[Provided records]

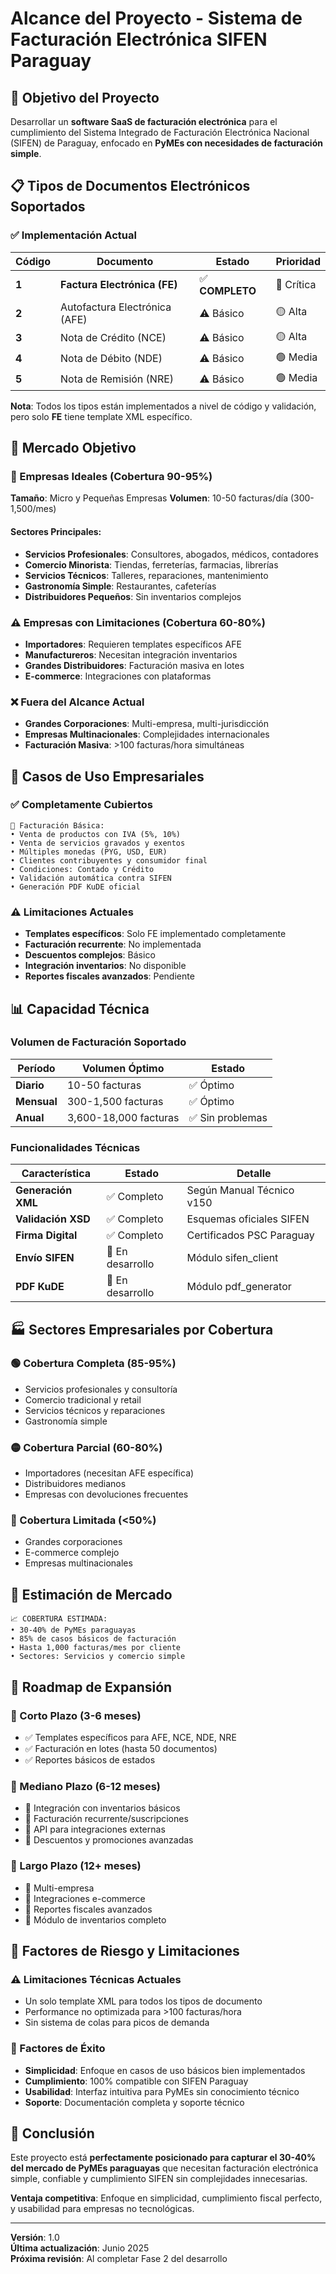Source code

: # Alcance del Proyecto - Sistema de Facturación Electrónica SIFEN Paraguay

## 🎯 Objetivo del Proyecto

Desarrollar un **software SaaS de facturación electrónica** para el cumplimiento del Sistema Integrado de Facturación Electrónica Nacional (SIFEN) de Paraguay, enfocado en **PyMEs con necesidades de facturación simple**.

## 📋 Tipos de Documentos Electrónicos Soportados

### ✅ Implementación Actual

| Código | Documento | Estado | Prioridad |
|--------|-----------|---------|-----------|
| **1** | **Factura Electrónica (FE)** | ✅ **COMPLETO** | 🔴 Crítica |
| **2** | Autofactura Electrónica (AFE) | ⚠️ Básico | 🟡 Alta |
| **3** | Nota de Crédito (NCE) | ⚠️ Básico | 🟡 Alta |
| **4** | Nota de Débito (NDE) | ⚠️ Básico | 🟢 Media |
| **5** | Nota de Remisión (NRE) | ⚠️ Básico | 🟢 Media |

**Nota**: Todos los tipos están implementados a nivel de código y validación, pero solo **FE** tiene template XML específico.

## 🏢 Mercado Objetivo

### 🎯 Empresas Ideales (Cobertura 90-95%)

**Tamaño**: Micro y Pequeñas Empresas
**Volumen**: 10-50 facturas/día (300-1,500/mes)

#### Sectores Principales:
- **Servicios Profesionales**: Consultores, abogados, médicos, contadores
- **Comercio Minorista**: Tiendas, ferreterías, farmacias, librerías
- **Servicios Técnicos**: Talleres, reparaciones, mantenimiento
- **Gastronomía Simple**: Restaurantes, cafeterías
- **Distribuidores Pequeños**: Sin inventarios complejos

### ⚠️ Empresas con Limitaciones (Cobertura 60-80%)

- **Importadores**: Requieren templates específicos AFE
- **Manufactureros**: Necesitan integración inventarios
- **Grandes Distribuidores**: Facturación masiva en lotes
- **E-commerce**: Integraciones con plataformas

### ❌ Fuera del Alcance Actual

- **Grandes Corporaciones**: Multi-empresa, multi-jurisdicción
- **Empresas Multinacionales**: Complejidades internacionales
- **Facturación Masiva**: >100 facturas/hora simultáneas

## 💼 Casos de Uso Empresariales

### ✅ Completamente Cubiertos

```
📄 Facturación Básica:
• Venta de productos con IVA (5%, 10%)
• Venta de servicios gravados y exentos
• Múltiples monedas (PYG, USD, EUR)
• Clientes contribuyentes y consumidor final
• Condiciones: Contado y Crédito
• Validación automática contra SIFEN
• Generación PDF KuDE oficial
```

### ⚠️ Limitaciones Actuales

- **Templates específicos**: Solo FE implementado completamente
- **Facturación recurrente**: No implementada
- **Descuentos complejos**: Básico
- **Integración inventarios**: No disponible
- **Reportes fiscales avanzados**: Pendiente

## 📊 Capacidad Técnica

### Volumen de Facturación Soportado

| Período | Volumen Óptimo | Estado |
|---------|----------------|---------|
| **Diario** | 10-50 facturas | ✅ Óptimo |
| **Mensual** | 300-1,500 facturas | ✅ Óptimo |
| **Anual** | 3,600-18,000 facturas | ✅ Sin problemas |

### Funcionalidades Técnicas

| Característica | Estado | Detalle |
|----------------|---------|---------|
| **Generación XML** | ✅ Completo | Según Manual Técnico v150 |
| **Validación XSD** | ✅ Completo | Esquemas oficiales SIFEN |
| **Firma Digital** | ✅ Completo | Certificados PSC Paraguay |
| **Envío SIFEN** | 🔄 En desarrollo | Módulo sifen_client |
| **PDF KuDE** | 🔄 En desarrollo | Módulo pdf_generator |

## 🏭 Sectores Empresariales por Cobertura

### 🟢 Cobertura Completa (85-95%)
- Servicios profesionales y consultoría
- Comercio tradicional y retail
- Servicios técnicos y reparaciones
- Gastronomía simple

### 🟡 Cobertura Parcial (60-80%)
- Importadores (necesitan AFE específica)
- Distribuidores medianos
- Empresas con devoluciones frecuentes

### 🔴 Cobertura Limitada (<50%)
- Grandes corporaciones
- E-commerce complejo
- Empresas multinacionales

## 🎯 Estimación de Mercado

```
📈 COBERTURA ESTIMADA:
• 30-40% de PyMEs paraguayas
• 85% de casos básicos de facturación
• Hasta 1,000 facturas/mes por cliente
• Sectores: Servicios y comercio simple
```

## 🚀 Roadmap de Expansión

### 📅 Corto Plazo (3-6 meses)
- ✅ Templates específicos para AFE, NCE, NDE, NRE
- ✅ Facturación en lotes (hasta 50 documentos)
- ✅ Reportes básicos de estados

### 📅 Mediano Plazo (6-12 meses)
- 🔄 Integración con inventarios básicos
- 🔄 Facturación recurrente/suscripciones
- 🔄 API para integraciones externas
- 🔄 Descuentos y promociones avanzadas

### 📅 Largo Plazo (12+ meses)
- 🔄 Multi-empresa
- 🔄 Integraciones e-commerce
- 🔄 Reportes fiscales avanzados
- 🔄 Módulo de inventarios completo

## 🎲 Factores de Riesgo y Limitaciones

### ⚠️ Limitaciones Técnicas Actuales
- Un solo template XML para todos los tipos de documento
- Performance no optimizada para >100 facturas/hora
- Sin sistema de colas para picos de demanda

### 🎯 Factores de Éxito
- **Simplicidad**: Enfoque en casos de uso básicos bien implementados
- **Cumplimiento**: 100% compatible con SIFEN Paraguay
- **Usabilidad**: Interfaz intuitiva para PyMEs sin conocimiento técnico
- **Soporte**: Documentación completa y soporte técnico

## 🏁 Conclusión

Este proyecto está **perfectamente posicionado para capturar el 30-40% del mercado de PyMEs paraguayas** que necesitan facturación electrónica simple, confiable y cumplimiento SIFEN sin complejidades innecesarias.

**Ventaja competitiva**: Enfoque en simplicidad, cumplimiento fiscal perfecto, y usabilidad para empresas no tecnológicas.

---

**Versión**: 1.0  
**Última actualización**: Junio 2025  
**Próxima revisión**: Al completar Fase 2 del desarrollo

[/Provided records]

Work item ::
Scan the lines above for "Técnicas", then copy every one that has it.

Exercise answer ::
### Funcionalidades Técnicas
### ⚠️ Limitaciones Técnicas Actuales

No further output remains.